Can a floor test be postponed?
- The Supreme Court recently had given some respite to some rebel leaders in Maharashtra to respond to the disqualification notice issued by the Speaker.
- Citing this as the reason, the original party leaders and loyalists have stated that it is ‘unlawful’ to initiate a floor test when the disqualification decision of the rebel leaders is pending.
- However, the previous judgments of the Supreme Court had ruled that the floor test needs not to be deferred even if the decision to disqualify the members is pending.
- In the 2020 Shivraj Singh Chouhan v/s Speaker case, the court had clarified the same.
- Additionally, the top court had allowed the rebel leaders to skip the floor test during the political crisis in Karnataka in 2019.
What is composite floor test?
- There is another test, Composite Floor Test, which is conducted only when more than one person stakes claim to form the government.

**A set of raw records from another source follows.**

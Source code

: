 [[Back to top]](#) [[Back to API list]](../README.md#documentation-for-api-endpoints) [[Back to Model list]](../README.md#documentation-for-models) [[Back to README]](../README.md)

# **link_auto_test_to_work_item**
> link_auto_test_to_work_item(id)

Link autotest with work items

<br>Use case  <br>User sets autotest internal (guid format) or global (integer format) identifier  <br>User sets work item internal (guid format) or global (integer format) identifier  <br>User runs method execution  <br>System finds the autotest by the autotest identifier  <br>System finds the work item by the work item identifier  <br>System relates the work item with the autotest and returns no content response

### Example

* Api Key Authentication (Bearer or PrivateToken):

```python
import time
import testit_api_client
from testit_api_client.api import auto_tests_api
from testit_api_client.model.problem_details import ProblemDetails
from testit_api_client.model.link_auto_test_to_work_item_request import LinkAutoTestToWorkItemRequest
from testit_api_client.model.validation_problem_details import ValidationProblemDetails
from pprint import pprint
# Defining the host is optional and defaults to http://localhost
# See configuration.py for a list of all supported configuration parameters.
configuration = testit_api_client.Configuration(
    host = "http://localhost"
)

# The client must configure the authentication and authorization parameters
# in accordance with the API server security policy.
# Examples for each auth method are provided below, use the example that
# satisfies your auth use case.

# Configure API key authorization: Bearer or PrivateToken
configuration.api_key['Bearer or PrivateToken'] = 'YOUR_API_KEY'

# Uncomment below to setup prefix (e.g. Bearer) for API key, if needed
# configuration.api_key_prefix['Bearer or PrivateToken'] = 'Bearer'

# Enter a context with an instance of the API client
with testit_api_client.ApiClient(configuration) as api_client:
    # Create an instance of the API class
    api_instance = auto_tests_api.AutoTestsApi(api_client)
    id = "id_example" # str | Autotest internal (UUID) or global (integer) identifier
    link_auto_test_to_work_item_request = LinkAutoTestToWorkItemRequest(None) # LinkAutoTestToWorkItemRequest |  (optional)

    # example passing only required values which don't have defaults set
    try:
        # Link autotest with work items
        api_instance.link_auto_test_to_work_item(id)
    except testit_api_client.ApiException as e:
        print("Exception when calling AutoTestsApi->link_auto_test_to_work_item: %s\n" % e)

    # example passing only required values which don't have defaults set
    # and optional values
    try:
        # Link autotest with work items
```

- When the majority is not clear, the governor might call for a special session to see who has the majority.
- The majority is counted based on those present and voting. This can also be done through a voice vote where the member can respond orally or through division voting.
- Some legislators may be absent or choose not to vote.
- In division vote, voting can be done through electronic gadgets, ballots or slips.
- The person who has the majority will form the government. In case of tie, the speaker can also cast his vote.
- When no party gets a clear majority, the governor can use his discretion in the selection of chief ministerial candidate to prove the majority as soon as possible.
Issues with the floor test
- Sometimes ruling party MLAs are lured with rewards, political or otherwise.
- Thus, the “floor test” becomes constitutionally immoral and unjust.
- This will amount to circumventing the Tenth Schedule through engineered defections through the judicial process.
Back2Basics: No Confidence Motion
- The process is explained under rule 198 of the Lok Sabha.
- Though there is no mention of the term ‘No confidence motion’ or ‘floor test’ in the Constitution, Articles 75 and 164 do mention that the executive both at the Centre and state is collectively responsible to their respective legislatures.
- Any member from the Opposition can move the no-confidence motion against the ruling government.
- The motion has to receive the backing of at least 50 members before it is accepted and subsequently.
- A date for the discussion of the motion is announced by the Speaker, which has to be within 10 days from the date of acceptance.